As Hercules planes flew troops into the hell of Helmand Province, it was clear that many had resigned themselves to living without their loved ones and without the comfort of home; to cope with brutal fighting and harsh living conditions, surviving on rations for more than 160 days.

We had arrived two weeks behind the Welsh Guards who were already at the forward operating bases in south central Helmand.

Soldiers are living in oppressive 30-man bases that are bang in the centre of Taliban country – set up in abandoned enclaves in the Afghan countryside far away from western civilisation and surrounded by enemy fighters with an insatiable hunger to kill.

It was hard to gauge what life was really like, but as a Welsh Guard had been injured and later died the day that I arrived I started to understand the unpredictability of a live theatre of war and the necessity for back up as the fighting began to heat up.

Enduring the crippling heat when every pore is clogged with dust and dirt from the appallingly dry conditions just adds to the harsh realities of war, the only respite coming in the tepid droplets of army issue solar showers.

Those just returned from the frontline couldn't be more positive, that even in the harsh environment, people's morale was stronger than ever.

They have no choice but to bond with each other and it was evident that frontline fighting had turned them into a band of blood brothers.

"You stick together, you have to know that the men behind you, you can trust and that they could and would do anything for you," said Signaller Rachel Jones, who the only woman at a patrol base in Nad-e-ali.

"You can come under fire, you can see your friends being hurt and it's hard to switch off, of course it is, but we make an effort to sit around after every patrol, even if nothing has happened to talk about it and get everything out in the open."

At the end of a patrol a soldier told me that after he has talked to his comrades about the day, he likes to sit and reflect by watching the flames that heat his rations.

He told me that when he looks at the flames, "the world just fades away".

This escapism is a single but crucial piece of armoury if a soldier is to survive in Afghanistan.

There have to be light-hearted moments to balance the horror and it was good to see them laugh and have fun in their own version of "Afghan Idol" performing for their mates on the edge of danger.
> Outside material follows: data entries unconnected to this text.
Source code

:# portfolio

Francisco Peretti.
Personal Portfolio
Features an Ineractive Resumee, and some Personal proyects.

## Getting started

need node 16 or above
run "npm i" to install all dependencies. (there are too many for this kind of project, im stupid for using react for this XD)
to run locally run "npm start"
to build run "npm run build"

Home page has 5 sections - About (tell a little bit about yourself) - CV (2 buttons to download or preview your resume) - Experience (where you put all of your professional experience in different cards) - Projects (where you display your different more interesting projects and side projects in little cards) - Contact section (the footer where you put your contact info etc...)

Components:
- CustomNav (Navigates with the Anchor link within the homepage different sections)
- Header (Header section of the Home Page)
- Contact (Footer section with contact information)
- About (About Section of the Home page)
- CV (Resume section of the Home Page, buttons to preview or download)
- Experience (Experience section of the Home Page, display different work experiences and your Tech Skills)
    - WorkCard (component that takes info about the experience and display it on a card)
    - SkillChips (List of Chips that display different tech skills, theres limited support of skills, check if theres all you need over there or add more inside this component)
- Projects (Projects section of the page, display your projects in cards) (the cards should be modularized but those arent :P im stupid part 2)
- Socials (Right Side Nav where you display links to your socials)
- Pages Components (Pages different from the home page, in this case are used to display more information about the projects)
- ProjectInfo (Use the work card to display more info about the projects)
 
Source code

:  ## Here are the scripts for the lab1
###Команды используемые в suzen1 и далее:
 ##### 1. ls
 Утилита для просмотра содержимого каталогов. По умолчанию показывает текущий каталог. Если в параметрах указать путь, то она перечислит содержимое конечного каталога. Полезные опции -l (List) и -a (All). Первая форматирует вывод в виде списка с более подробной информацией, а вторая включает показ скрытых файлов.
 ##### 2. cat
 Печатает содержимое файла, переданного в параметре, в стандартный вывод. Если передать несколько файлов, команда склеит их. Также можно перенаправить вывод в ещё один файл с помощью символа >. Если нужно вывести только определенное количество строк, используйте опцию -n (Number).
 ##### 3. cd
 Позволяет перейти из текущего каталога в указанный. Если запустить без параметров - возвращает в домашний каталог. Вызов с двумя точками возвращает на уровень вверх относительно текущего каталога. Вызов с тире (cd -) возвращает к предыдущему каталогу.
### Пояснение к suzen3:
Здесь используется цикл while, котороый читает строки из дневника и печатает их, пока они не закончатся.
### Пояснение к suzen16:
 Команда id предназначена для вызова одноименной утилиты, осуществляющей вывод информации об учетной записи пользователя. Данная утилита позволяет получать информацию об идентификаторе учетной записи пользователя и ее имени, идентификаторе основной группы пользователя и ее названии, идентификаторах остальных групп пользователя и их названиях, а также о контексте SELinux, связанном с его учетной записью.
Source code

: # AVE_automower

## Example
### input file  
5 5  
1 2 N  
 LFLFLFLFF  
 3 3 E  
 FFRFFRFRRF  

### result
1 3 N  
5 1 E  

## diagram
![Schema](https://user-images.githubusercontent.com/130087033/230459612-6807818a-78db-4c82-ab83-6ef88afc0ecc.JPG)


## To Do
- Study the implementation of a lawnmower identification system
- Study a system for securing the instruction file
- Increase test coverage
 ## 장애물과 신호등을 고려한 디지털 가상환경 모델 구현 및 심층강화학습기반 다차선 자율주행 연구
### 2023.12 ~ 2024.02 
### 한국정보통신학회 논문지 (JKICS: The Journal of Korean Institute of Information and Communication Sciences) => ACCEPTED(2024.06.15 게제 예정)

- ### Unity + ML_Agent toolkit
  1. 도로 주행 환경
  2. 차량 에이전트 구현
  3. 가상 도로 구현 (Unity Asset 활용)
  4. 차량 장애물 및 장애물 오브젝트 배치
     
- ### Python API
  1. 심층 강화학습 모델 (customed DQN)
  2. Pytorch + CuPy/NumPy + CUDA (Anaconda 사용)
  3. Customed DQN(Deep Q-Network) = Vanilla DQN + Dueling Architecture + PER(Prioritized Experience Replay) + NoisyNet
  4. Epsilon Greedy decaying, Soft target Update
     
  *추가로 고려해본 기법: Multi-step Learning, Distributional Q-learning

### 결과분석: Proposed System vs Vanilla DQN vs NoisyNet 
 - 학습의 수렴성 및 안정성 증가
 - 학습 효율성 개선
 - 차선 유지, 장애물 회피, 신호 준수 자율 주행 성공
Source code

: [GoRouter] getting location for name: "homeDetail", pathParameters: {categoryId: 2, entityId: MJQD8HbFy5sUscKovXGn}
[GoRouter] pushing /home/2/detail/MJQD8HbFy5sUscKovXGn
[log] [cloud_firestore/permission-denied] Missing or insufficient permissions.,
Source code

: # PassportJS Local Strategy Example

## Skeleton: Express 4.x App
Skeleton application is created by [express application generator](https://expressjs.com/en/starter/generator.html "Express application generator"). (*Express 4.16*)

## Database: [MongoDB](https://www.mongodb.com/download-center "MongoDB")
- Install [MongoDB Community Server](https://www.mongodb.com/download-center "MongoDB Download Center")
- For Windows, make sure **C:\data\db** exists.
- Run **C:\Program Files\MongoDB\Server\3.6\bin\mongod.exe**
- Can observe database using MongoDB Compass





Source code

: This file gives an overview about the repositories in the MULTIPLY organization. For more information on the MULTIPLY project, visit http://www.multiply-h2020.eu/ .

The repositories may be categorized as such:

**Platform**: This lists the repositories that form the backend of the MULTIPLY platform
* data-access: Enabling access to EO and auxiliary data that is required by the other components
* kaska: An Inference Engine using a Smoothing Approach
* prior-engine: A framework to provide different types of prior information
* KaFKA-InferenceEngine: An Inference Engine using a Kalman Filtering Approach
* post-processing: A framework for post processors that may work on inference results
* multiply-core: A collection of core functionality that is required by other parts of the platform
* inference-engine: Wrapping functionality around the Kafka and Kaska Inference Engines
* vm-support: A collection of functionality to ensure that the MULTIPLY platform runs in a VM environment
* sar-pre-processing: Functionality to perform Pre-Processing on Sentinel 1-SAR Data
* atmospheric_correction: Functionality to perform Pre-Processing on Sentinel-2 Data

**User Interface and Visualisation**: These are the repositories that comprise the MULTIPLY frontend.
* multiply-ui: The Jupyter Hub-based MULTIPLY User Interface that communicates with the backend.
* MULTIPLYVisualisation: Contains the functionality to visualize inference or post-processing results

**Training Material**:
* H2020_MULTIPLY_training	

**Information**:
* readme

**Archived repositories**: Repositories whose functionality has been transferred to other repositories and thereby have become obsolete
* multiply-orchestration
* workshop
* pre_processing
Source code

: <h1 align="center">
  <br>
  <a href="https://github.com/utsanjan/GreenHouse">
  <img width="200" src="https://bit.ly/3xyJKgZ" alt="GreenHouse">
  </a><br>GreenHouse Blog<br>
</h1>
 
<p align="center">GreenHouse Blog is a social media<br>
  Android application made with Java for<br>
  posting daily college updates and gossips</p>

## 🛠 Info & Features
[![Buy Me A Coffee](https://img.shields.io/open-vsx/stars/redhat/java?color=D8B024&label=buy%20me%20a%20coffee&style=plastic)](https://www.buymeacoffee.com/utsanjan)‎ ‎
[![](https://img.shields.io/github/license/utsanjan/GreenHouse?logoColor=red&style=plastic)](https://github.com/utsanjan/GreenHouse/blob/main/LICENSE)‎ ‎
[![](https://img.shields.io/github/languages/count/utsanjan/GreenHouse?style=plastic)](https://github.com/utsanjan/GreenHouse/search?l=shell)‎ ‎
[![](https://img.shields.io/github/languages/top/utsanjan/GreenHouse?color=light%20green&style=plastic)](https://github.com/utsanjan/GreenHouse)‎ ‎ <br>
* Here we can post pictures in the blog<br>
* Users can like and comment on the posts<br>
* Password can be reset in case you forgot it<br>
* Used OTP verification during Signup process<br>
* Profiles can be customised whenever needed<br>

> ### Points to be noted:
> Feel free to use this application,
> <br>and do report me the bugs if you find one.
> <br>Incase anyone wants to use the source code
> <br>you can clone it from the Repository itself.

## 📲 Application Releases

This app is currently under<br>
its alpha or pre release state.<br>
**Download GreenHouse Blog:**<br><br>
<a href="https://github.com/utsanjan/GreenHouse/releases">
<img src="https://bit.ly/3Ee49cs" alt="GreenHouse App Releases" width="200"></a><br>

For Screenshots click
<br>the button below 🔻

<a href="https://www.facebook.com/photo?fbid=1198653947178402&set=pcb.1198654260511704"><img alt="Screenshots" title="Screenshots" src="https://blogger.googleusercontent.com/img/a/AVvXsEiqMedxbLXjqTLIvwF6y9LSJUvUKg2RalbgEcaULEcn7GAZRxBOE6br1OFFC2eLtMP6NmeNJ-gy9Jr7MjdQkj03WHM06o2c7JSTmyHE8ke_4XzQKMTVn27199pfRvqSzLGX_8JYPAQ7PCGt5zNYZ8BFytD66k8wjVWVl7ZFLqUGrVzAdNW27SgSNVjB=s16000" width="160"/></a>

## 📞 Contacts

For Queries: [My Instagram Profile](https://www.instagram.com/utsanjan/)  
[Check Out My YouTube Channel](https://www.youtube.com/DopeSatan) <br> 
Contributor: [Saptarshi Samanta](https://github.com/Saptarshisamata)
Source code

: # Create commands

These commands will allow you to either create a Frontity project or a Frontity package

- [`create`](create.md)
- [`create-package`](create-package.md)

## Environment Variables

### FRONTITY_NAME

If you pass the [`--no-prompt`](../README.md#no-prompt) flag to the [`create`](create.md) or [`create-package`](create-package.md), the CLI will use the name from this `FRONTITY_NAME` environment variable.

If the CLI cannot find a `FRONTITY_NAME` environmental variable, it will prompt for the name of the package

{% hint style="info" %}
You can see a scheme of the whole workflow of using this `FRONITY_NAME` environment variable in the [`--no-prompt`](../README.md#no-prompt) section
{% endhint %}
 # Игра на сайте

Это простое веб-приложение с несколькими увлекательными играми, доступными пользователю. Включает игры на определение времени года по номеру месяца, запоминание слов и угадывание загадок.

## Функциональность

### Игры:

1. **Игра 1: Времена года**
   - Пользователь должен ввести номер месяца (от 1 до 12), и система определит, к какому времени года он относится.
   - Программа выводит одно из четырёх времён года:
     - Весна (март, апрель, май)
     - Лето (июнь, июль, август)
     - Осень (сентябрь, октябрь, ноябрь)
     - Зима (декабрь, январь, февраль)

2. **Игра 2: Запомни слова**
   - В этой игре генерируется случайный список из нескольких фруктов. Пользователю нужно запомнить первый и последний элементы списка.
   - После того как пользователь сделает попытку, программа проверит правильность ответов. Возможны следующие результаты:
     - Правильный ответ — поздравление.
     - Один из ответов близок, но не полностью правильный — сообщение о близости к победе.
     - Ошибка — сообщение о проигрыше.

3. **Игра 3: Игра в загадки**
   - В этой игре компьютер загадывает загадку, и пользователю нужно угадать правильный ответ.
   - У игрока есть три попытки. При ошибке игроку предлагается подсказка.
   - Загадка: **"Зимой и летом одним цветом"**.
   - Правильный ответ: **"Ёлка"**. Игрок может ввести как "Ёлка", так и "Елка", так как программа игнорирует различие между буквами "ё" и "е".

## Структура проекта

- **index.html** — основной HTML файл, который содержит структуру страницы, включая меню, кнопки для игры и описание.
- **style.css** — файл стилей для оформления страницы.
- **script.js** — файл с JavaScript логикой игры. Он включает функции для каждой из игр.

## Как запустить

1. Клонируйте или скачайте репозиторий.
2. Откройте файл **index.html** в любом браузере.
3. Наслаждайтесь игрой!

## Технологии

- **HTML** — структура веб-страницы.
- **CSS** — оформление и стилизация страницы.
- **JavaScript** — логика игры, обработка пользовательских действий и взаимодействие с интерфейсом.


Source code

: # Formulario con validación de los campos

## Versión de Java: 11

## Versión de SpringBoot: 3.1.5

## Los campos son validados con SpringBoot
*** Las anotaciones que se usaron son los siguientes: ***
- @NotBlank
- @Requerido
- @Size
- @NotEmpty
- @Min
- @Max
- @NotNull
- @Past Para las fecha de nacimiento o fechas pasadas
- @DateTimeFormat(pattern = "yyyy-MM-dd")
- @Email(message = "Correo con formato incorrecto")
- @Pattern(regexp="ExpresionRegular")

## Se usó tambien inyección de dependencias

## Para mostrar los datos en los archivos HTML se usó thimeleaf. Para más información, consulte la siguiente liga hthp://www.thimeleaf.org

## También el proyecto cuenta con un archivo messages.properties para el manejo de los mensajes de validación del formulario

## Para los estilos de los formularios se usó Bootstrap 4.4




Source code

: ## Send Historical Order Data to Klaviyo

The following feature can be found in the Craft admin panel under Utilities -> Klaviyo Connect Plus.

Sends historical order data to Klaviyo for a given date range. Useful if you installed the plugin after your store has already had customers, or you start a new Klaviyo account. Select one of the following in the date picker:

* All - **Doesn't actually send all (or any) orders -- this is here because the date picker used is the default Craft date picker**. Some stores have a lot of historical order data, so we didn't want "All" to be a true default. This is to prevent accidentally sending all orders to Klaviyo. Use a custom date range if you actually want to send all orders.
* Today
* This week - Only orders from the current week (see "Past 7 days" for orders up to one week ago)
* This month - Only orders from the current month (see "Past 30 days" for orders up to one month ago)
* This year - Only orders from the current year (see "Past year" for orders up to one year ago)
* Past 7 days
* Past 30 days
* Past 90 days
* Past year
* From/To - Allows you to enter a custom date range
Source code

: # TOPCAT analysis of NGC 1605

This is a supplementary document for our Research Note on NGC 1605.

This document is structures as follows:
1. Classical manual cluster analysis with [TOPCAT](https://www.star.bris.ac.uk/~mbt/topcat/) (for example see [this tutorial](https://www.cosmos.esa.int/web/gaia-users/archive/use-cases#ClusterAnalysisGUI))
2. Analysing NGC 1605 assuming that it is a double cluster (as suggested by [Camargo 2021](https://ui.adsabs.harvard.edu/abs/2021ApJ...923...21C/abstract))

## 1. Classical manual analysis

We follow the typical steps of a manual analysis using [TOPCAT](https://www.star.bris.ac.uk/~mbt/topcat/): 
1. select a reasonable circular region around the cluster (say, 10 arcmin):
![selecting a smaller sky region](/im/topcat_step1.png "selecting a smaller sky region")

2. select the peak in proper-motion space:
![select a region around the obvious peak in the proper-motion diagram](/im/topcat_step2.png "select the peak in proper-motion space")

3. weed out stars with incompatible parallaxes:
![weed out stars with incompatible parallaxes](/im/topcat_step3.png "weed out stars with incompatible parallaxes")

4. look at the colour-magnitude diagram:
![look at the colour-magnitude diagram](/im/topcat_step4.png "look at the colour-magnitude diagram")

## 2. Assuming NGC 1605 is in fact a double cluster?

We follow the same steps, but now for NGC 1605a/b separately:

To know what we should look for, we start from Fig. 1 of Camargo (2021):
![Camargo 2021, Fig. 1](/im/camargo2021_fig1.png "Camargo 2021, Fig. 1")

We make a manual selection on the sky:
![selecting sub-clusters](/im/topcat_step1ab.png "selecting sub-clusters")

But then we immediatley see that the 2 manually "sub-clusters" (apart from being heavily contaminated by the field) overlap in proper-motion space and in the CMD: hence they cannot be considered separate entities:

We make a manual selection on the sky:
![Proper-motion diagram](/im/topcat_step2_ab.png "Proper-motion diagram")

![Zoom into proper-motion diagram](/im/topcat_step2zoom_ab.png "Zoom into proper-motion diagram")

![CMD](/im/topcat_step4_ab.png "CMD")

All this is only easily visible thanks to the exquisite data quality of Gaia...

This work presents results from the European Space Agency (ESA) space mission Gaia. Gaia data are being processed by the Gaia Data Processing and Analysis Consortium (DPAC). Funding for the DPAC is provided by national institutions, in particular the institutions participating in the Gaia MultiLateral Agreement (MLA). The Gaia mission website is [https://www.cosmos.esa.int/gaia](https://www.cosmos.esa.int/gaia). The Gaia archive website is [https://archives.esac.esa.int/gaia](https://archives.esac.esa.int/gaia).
Reminders of home also help the troops to escape their surroundings.

Needless to say, post is a lifeline for everyone in the enemy's eyeline.

Messages of love from their partners, admiration from their children and respect from their friends, soldiers told me that it makes what they're doing seem worthwhile.

The vulnerability of these men and women could not be more apparent than when a life is lost in battle.

So far 158 lives have been lost as a result of the fighting in Afghanistan.

The camaraderie, the support and the friendships that are built on a base is only shattered when someone is killed and I saw this first hand when I attended a vigil at Camp Bastion.

As the flags flew at half mast, hundreds of soldiers bowed their heads in unison and the four men who died fighting for their country were honoured and remembered for their dedication and for their sacrifice.

It was then that the realities of war hit me and I realised that these men had died to protect all of us, particularly the Afghan people.

During my stay I was given the unique opportunity to meet some of these beleaguered people.

The gratitude in the eyes of the children said it all.

Only five days into my journey I was longing to be home again.

To be able to walk outside my front door and not have to wear a bullet proof vest.

Not to have to lie in my bed and hear the sound of mortar bombs destroying villages, homes and families.

To not wake up with the smell of cordite in the air – to breathe fresh clean air, to drink clean water, to be educated, to be accepted and to be free.

As I left the intense fighting and the soaring temperatures of Afghanistan it was with a war wound in my soul that will not heal until our servicemen and woman are also safely back home.

Afghanistan left me humbled and probably changed for the rest of my life.